In this book, therefore, we will devote ourselves to ways of promoting health, and we will purposely avoid the specific naming of “dis-eases”.



It should be noted before we begin that death itself is the delivery – a deliverer – of your species and all others.  It is not negative in itself, but instead is the beginning of a different kind of positive existence.  It prunes the planet, so to speak, so that there is a room and time for all, energy and food for all.  Because of death, life is possible, so these two seemingly opposite qualities are simply different versions of the same phenomena.



If death disappeared on your planet even an hour all of life would soon be threatened.  And if all life possible suddenly emerged at once, then most surely all would be annihilated.  We must admit, then, that death is indeed a part of life – and even more, we must say that death is healthy.



Aside: Cellular Communication




… There is a cellular communication between or among all of earth’s living cells, as if the earth itself were one large physical body.



March 15, 1984




Individuals who defy death time and time again are actually more frightened of it than most other people are.



Trapeze performers may have several acts a day, for example.  It seems that such individuals perform with great daring, even with a rashness that is unfamiliar to most people.  Most such performers, however, are extremely regulated.  They work with a carefully calculated eye, under conditions in which each detail, however minute, is of supreme importance.  No matter how often certain trapeze acts may be repeated, for example, there is always the threat of instant disaster – of missed footing, a final plunge.  Through testing “fate”, death-defiers try each time they perform to prove to themselves that they are indeed safe, that they can overcome life’s most dire conditions.



Life, then, has the sweetest buoyancy, the greatest satisfaction, because it is contrasted with the ever-present threat of death.  Many such people do not feel at all safe living under life’s usual conditions.  They protect themselves by setting up the conditions of such an encounter, and controlling those conditions, again down to the smallest detail.



Only when they pursue some death-defying career do such individuals feel safe enough to relax otherwise and live a fairly normal life outside of their death-defying careers.



I do not mean to pass any moral judgment upon such activities.  Often, they do permit an extremely keen sense of exuberance and vitality.  It is also true, however, that such people may enjoy excellent health for years, not counting perhaps an assortment of broken bones and bruises – only to fall suddenly prone to some illness if they try to give up their activities.



This need not be the case, of course.  Self-understanding and self-knowledge may be able to change the individual’s lives for the better, regardless of their activities or conditions of life.  It is true that these individuals do choose for themselves a carefully planned and regulated style of life, in which the threat of death is encountered personally and regularly; each day becomes an odyssey, in which death and life are purposefully weighed.

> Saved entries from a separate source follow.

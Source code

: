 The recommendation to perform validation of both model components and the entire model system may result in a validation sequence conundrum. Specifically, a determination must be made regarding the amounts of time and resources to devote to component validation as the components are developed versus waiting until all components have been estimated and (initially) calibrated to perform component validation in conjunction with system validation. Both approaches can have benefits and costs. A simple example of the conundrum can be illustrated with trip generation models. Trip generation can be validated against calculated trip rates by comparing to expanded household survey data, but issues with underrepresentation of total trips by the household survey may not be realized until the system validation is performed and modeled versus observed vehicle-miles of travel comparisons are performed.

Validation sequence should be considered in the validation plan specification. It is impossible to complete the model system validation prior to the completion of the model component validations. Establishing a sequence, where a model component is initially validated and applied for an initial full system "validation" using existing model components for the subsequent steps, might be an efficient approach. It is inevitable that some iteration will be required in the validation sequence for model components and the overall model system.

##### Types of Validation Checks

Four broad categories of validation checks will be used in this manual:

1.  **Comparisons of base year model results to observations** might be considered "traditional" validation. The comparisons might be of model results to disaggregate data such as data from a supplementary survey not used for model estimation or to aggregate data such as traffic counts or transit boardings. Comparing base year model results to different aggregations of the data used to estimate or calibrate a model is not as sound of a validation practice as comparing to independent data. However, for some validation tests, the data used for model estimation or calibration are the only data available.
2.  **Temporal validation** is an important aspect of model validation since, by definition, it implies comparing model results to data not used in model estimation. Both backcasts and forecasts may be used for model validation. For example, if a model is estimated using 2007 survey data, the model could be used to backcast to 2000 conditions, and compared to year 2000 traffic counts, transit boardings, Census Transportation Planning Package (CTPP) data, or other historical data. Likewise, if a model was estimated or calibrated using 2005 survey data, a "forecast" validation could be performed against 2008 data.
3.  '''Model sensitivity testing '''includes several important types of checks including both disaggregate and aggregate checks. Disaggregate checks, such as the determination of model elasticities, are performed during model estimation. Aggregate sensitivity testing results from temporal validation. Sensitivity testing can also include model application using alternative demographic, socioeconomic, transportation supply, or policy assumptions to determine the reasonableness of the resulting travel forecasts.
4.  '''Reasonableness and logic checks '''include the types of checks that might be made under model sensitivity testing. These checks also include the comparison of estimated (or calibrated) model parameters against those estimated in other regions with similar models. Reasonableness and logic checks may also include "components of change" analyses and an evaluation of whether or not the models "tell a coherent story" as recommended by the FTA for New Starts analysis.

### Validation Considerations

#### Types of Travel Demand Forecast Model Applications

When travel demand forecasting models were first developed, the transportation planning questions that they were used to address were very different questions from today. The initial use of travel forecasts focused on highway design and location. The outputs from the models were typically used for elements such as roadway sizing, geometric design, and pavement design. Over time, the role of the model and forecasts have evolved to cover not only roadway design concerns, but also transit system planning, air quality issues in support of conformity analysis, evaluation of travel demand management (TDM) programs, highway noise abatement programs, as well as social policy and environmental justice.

Children may come down with many childhood diseases, and still be very healthy children indeed.  Adults may break a bone skiing, or indulging in some other sport, and still be very healthy.  People “come down” with colds, or the flu, or some other social disease that is supposed to be passed from one individual to another – yet overall these may be very healthy individuals.  The body has its own self-regulating system.  This is often called the immune system.



If people become ill, it is quite fashionable to say that the immunity system has temporarily failed – yet the body itself knows that certain “dis-eases” are healthy reactions.  The body does not regard diseases as diseases, in usually understood terms.  It regards all activity as experience, as a momentary condition of life, as a balancing situation.  But it possesses a sense of wholeness and of overall integrity, for it knows that it continues to exist, though under different conditions, and it realizes that this change is as natural and necessary as the change of seasons if each individual is to continue to exist, while the earth itself possesses the nutriments necessary to the survival of physical life.